** Exercise materials follows **

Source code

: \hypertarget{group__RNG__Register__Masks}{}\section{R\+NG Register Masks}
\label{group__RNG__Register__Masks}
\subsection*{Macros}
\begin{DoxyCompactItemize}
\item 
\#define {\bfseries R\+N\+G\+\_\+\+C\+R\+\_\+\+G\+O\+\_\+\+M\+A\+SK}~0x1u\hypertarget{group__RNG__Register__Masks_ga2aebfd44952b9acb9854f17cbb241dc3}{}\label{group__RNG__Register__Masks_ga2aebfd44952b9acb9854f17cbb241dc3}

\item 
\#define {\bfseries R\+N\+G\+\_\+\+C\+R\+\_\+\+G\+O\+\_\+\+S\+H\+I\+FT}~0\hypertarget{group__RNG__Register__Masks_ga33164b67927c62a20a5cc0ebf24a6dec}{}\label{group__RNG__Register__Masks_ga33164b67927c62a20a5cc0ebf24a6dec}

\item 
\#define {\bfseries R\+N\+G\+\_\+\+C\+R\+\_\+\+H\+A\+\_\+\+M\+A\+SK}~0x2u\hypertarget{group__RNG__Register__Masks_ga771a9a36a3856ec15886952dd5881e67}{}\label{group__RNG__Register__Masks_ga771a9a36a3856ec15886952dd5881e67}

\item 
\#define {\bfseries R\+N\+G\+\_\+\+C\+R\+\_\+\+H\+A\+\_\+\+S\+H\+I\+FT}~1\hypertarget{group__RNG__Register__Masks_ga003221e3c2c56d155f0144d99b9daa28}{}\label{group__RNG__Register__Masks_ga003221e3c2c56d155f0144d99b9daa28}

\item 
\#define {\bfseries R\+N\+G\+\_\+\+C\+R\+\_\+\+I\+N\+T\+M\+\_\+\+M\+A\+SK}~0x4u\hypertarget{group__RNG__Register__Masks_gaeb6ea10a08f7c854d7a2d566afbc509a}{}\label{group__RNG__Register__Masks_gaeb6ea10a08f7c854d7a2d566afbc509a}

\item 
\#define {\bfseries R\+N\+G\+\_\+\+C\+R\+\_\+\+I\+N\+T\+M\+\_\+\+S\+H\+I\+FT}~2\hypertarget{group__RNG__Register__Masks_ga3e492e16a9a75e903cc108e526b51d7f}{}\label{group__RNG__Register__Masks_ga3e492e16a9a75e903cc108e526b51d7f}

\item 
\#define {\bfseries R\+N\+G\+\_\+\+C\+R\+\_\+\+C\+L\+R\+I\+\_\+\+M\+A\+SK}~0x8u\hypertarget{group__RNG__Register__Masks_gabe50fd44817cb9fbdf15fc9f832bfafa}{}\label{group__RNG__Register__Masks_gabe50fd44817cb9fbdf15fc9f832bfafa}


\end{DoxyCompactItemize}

** End of Exercise materials **

Work instructions
Count how many lines in the data above include the string "bfseries", and write only that number.

Response box
7